What the task asks: Take the line containing "Simply open the" and each line after it through the end of the data below, and return them exactly, minus any pictures.
** The data follows **
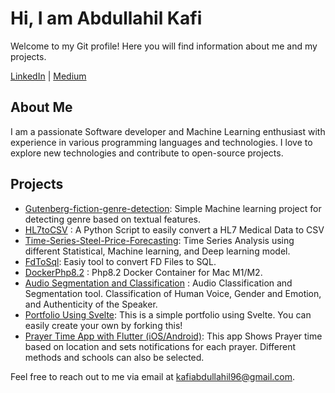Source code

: # Hi, I am Abdullahil Kafi

Welcome to my Git profile! Here you will find information about me and my projects.


[LinkedIn](https://www.linkedin.com/in/abdullahil-kafi120/) | [Medium](https://kafiabdullahil96.medium.com/)

## About Me

I am a passionate Software developer and Machine Learning enthusiast with experience in various programming languages and technologies. I love to explore new technologies and contribute to open-source projects.

## Projects

- [Gutenberg-fiction-genre-detection](https://github.com/kafi350/Gutenberg-fiction-genre-detection): Simple Machine learning project for detecting genre based on textual features. 
- [HL7toCSV](https://github.com/kafi350/HL7toCSV) : A Python Script to easily convert a HL7 Medical Data to CSV
- [Time-Series-Steel-Price-Forecasting](https://github.com/kafi350/Time-Series-Steel-Price-Forecasting): Time Series Analysis using different Statistical, Machine learning, and Deep learning model.
- [FdToSql](https://github.com/kafi350/FdToSql): Easiy tool to convert FD Files to SQL.
- [DockerPhp8.2](https://github.com/kafi350/DockerPhp8.2) : Php8.2 Docker Container for Mac M1/M2.
- [Audio Segmentation and Classification](https://github.com/kafi350/audioAnalysis) : Audio Classification and Segmentation tool. Classification of Human Voice, Gender and Emotion, and Authenticity of the Speaker.
- [Portfolio Using Svelte](https://github.com/kafi350/portfolio-svelte): This is a simple portfolio using Svelte. You can easily create your own by forking this!
- [Prayer Time App with Flutter (iOS/Android)](https://github.com/kafi350/pray_app): This app Shows Prayer time based on location and sets notifications for each prayer. Different methods and schools can also be selected.


Feel free to reach out to me via email at [kafiabdullahil96@gmail.com](mailto:kafiabdullahil96@gmail.com).

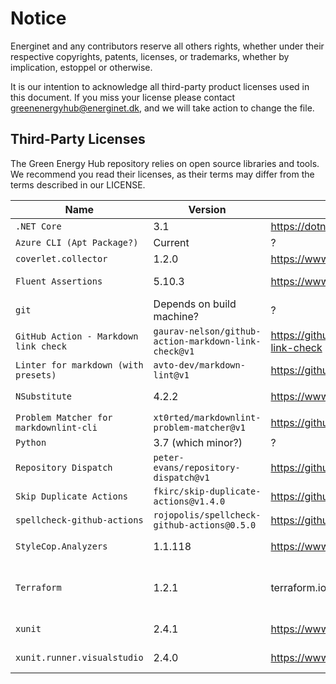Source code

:# Notice

Energinet and any contributors reserve all others rights, whether under their respective copyrights, patents, licenses, or trademarks, whether by implication, estoppel or otherwise.

It is our intention to acknowledge all third-party product licenses used in this document. If you miss your license please contact greenenergyhub@energinet.dk, and we will take action to change the file.

## Third-Party Licenses

The Green Energy Hub repository relies on open source libraries and tools. We recommend you read their licenses, as their terms may differ from the terms described in our LICENSE.

| Name | Version | Url | License |
| -- | -- | -- | -- |
| `.NET Core` | 3.1 | https://dotnet.microsoft.com/download/dotnet/3.1 | MIT |
| `Azure CLI (Apt Package?)` | Current | ? | ? |
| `coverlet.collector` | 1.2.0 | https://www.nuget.org/packages/coverlet.collector/1.2.0 | MIT |
| `Fluent Assertions` | 5.10.3 | https://www.nuget.org/packages/FluentAssertions/5.10.3/ | Apache-2.0 |
| `git` | Depends on build machine? | ? | ? |
| `GitHub Action - Markdown link check` | `gaurav-nelson/github-action-markdown-link-check@v1` | https://github.com/gaurav-nelson/github-action-markdown-link-check | MIT |
| `Linter for markdown (with presets)` | `avto-dev/markdown-lint@v1` | https://github.com/avto-dev/markdown-lint | MIT |
| `NSubstitute` | 4.2.2 | https://www.nuget.org/packages/NSubstitute/4.2.2 | BSD-3-Clause |
| `Problem Matcher for markdownlint-cli` | `xt0rted/markdownlint-problem-matcher@v1` | https://github.com/xt0rted/markdownlint-problem-matcher | MIT |
| `Python` | 3.7 (which minor?) | ? | ? |
| `Repository Dispatch` | `peter-evans/repository-dispatch@v1` | https://github.com/peter-evans/repository-dispatch | MIT |
| `Skip Duplicate Actions` | `fkirc/skip-duplicate-actions@v1.4.0` | https://github.com/fkirc/skip-duplicate-actions | MIT |
| `spellcheck-github-actions` | `rojopolis/spellcheck-github-actions@0.5.0` | https://github.com/rojopolis/spellcheck-github-actions | MIT |
| `StyleCop.Analyzers` | 1.1.118 | https://www.nuget.org/packages/StyleCop.Analyzers/1.1.118 | Apache-2.0 |
| `Terraform` | 1.2.1 | terraform.io | Mozilla Public License 2.0 |
| `xunit` | 2.4.1 | https://www.nuget.org/packages/xunit/2.4.1 | [xunit license](https://raw.githubusercontent.com/xunit/xunit/master/license.txt) |
| `xunit.runner.visualstudio` | 2.4.0 | https://www.nuget.org/packages/xunit.runner.visualstudio/2.4.0 | [xunit license](https://raw.githubusercontent.com/xunit/xunit/master/license.txt) |
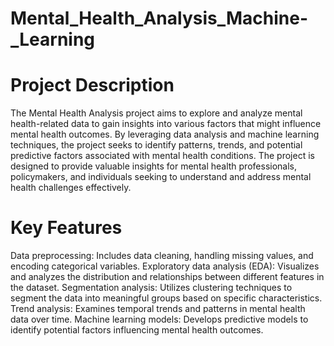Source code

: # Mental_Health_Analysis_Machine-_Learning
<h1>Project Description</h1>
<p>The Mental Health Analysis project aims to explore and analyze mental health-related data to gain insights into various factors that might influence mental health outcomes. By leveraging data analysis and machine learning techniques, the project seeks to identify patterns, trends, and potential predictive factors associated with mental health conditions. The project is designed to provide valuable insights for mental health professionals, policymakers, and individuals seeking to understand and address mental health challenges effectively.</p>
<h1>Key Features</h1>
<p>Data preprocessing: Includes data cleaning, handling missing values, and encoding categorical variables.
Exploratory data analysis (EDA): Visualizes and analyzes the distribution and relationships between different features in the dataset.
Segmentation analysis: Utilizes clustering techniques to segment the data into meaningful groups based on specific characteristics.
Trend analysis: Examines temporal trends and patterns in mental health data over time.
Machine learning models: Develops predictive models to identify potential factors influencing mental health outcomes.</p>

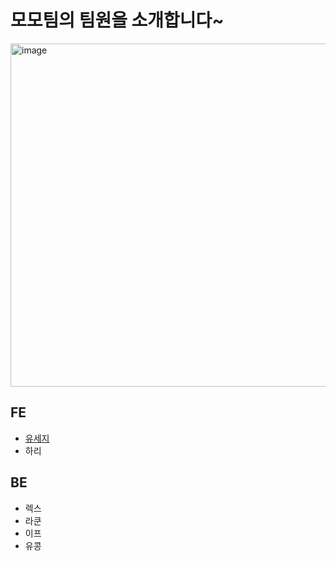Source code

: # 모모팀의 팀원을 소개합니다~
<img width="549" alt="image" src="https://user-images.githubusercontent.com/57744251/178407194-785b5536-b139-4df8-9adb-abb787be02f3.png">

## FE
- [유세지](./유세지.md)
- 하리

## BE
- 렉스
- 라쿤
- 이프
- 유콩
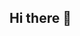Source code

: ## Hi there 👋

<!--
**shantanuyadav27/s# 👋 Hey there, I'm Shantanu Yadav

🎓 B.Tech CSE (AI & ML) @ JECRC University | 📍 India  
💡 Interested in Artificial Intelligence, Machine Learning & Python Development  
💻 Currently learning: Python, GitHub, Data Structures & ML Basics  
🚀 Building projects and preparing for international internships (MITACS, DAAD, NUS)  

### 🛠️ Skills I'm Learning:
- Python 🐍
- Machine Learning 🤖
- Git & GitHub 💻
- DSA (Data Structures & Algorithms) 📊

### 📌 Goals for 2025–2027:
- Maintain CGPA 8.5+
- Contribute to research projects
- Build and share AI projects on GitHub
- Apply for fully funded research internships abroad

> 📈 *“Start early. Stay consistent. Aim global.”*

---

📫 Let’s connect soon on LinkedIn (coming soon!)
hantanuyadav27** is a ✨ _special_ ✨ repository because its `README.md` (this file) appears on your GitHub profile.

Here are some ideas to get you started:

- 🔭 I’m currently working on ...
- 🌱 I’m currently learning ...
- 👯 I’m looking to collaborate on ...
- 🤔 I’m looking for help with ...
- 💬 Ask me about ...
- 📫 How to reach me: ...
- 😄 Pronouns: ...
- ⚡ Fun fact: ...
-->
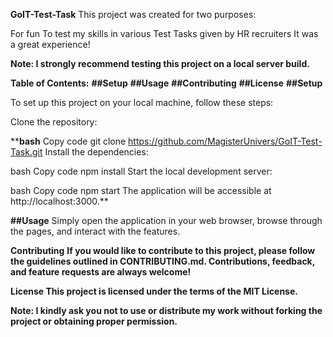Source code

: **GoIT-Test-Task**
This project was created for two purposes:

For fun
To test my skills in various Test Tasks given by HR recruiters
It was a great experience!

**Note: I strongly recommend testing this project on a local server build.**

**Table of Contents:**
**##Setup**
**##Usage**
**##Contributing**
**##License**
**##Setup**

To set up this project on your local machine, follow these steps:

Clone the repository:

****bash**
Copy code
git clone https://github.com/MagisterUnivers/GoIT-Test-Task.git
Install the dependencies:

bash
Copy code
npm install
Start the local development server:

bash
Copy code
npm start
The application will be accessible at http://localhost:3000.**

**##Usage**
Simply open the application in your web browser, browse through the pages, and interact with the features.

**Contributing**
**If you would like to contribute to this project, please follow the guidelines outlined in CONTRIBUTING.md. Contributions, feedback, and feature requests are always welcome!**

**License
This project is licensed under the terms of the MIT License.**

**Note: I kindly ask you not to use or distribute my work without forking the project or obtaining proper permission.**
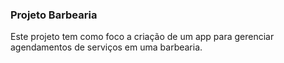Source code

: ### Projeto Barbearia

Este projeto tem como foco a criação de um app para gerenciar agendamentos de serviços em uma barbearia.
** End of The data **
Response below:
Simply open the application in your web browser, browse through the pages, and interact with the features.

**Contributing**
**If you would like to contribute to this project, please follow the guidelines outlined in CONTRIBUTING.md. Contributions, feedback, and feature requests are always welcome!**

**License
This project is licensed under the terms of the MIT License.**

**Note: I kindly ask you not to use or distribute my work without forking the project or obtaining proper permission.**
Source code

: ### Projeto Barbearia

Este projeto tem como foco a criação de um app para gerenciar agendamentos de serviços em uma barbearia.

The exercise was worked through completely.